Plants, Animals, and Humans
The miniatures of the treatise proper offer a rich visual library of fruits and nuts, grains, vegetables, dairy products, poultry, meat, and fish (fols. 1v-92v), followed by illustrations of human behaviors (fols. 93r-104v). Squarish in format, the images are colored drawings with thin red frames and the unpainted parchment customarily serving as a ground.
The section on foods also treats non-foodstuffs that can be bought in shops—such as musk, camphor, and candles—and the miniatures depict commercial transactions. The consumer's adverse reaction to the odor of musk is vividly captured (fol. 90v). The image for honey shows three hives surrounded by charmingly rendered bees (fol. 91v).
Daily Life Revealed
Most of the miniatures of foodstuffs include human figures, offering glimpses of the dress and decorum of contemporary laypeople. Human behaviors, such as storytelling and talking in one's sleep (fols. 97v-98r), are the subjects of lively illustrations brimming with insights into fifteenth-century life.
One of a Trio
The Paris manuscript is closely related to two other handsome illuminated copies of the text, the Cerruti Tacuinum Sanitatis and the Casanatense Tacuinum Sanitatis. All three were copied from the same fourteenth-century, presumably Italian, model.
From Arabic to Latin to German
According to an added inscription, the author portrait that opens the original manuscript is of "Elbocasim de Baldach" (= Ibn Buṭlān). He is pictured seated on a throne at his writing desk as he instructs two students (fol. 1r). This painting is different from the others in having a painted background.
Eberhard the Bearded
Eberhard (1445-1496), known as "im Bart" (the bearded), was Eberhard V as count of Württemberg and, after 1495, Eberhard I as duke. He married Barbara Gonzaga (1455-1503), daughter of the Marquis of Mantua, in the year his motto was inscribed in the manuscript. That marriage may have led to the presence in his library of a manuscript copied from an Italian model.
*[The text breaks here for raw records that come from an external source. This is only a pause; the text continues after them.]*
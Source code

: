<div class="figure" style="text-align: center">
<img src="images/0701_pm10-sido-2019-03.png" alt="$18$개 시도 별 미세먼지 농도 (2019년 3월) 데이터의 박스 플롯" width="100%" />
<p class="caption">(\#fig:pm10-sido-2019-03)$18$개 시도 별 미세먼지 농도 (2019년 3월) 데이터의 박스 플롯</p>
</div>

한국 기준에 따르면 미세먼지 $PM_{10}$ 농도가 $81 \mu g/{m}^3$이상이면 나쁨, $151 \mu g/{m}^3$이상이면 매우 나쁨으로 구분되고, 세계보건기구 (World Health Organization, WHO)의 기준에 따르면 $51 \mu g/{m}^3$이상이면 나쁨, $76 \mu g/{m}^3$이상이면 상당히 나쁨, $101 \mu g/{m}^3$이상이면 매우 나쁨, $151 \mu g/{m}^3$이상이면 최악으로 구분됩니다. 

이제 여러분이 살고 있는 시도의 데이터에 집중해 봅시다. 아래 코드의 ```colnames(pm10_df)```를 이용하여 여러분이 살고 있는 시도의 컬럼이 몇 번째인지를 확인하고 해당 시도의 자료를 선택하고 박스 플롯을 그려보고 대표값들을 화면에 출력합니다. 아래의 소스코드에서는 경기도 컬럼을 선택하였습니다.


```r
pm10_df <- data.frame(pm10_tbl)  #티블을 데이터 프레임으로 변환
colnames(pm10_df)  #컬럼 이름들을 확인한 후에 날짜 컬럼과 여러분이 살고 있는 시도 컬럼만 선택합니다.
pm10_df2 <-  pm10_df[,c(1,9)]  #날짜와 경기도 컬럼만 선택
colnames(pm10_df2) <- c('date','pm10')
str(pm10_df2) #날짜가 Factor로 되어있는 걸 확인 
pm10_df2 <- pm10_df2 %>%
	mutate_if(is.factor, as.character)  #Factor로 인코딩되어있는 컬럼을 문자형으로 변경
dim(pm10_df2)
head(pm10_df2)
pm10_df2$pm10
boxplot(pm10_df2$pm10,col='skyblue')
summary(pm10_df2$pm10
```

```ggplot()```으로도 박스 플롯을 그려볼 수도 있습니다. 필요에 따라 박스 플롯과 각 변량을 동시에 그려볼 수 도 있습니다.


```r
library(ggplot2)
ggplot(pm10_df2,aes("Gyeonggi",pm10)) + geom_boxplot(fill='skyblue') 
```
Northwest to Paris via Dijon
The binding of blind-tooled white pigskin over boards with brass clasps dates from around 1600, presumably part of the manuscript's enhancement when the German translations of the explanatory texts were added. The Paris Tacuinum Sanitatis is one of eleven manuscripts acquired in Dijon in 1804 by Simon Chardon de la Rochette (1755-1814) for the French Imperial Library, later the Royal Library, and then the Bibliothèque nationale (since 1995, Bibliothèque nationale de France).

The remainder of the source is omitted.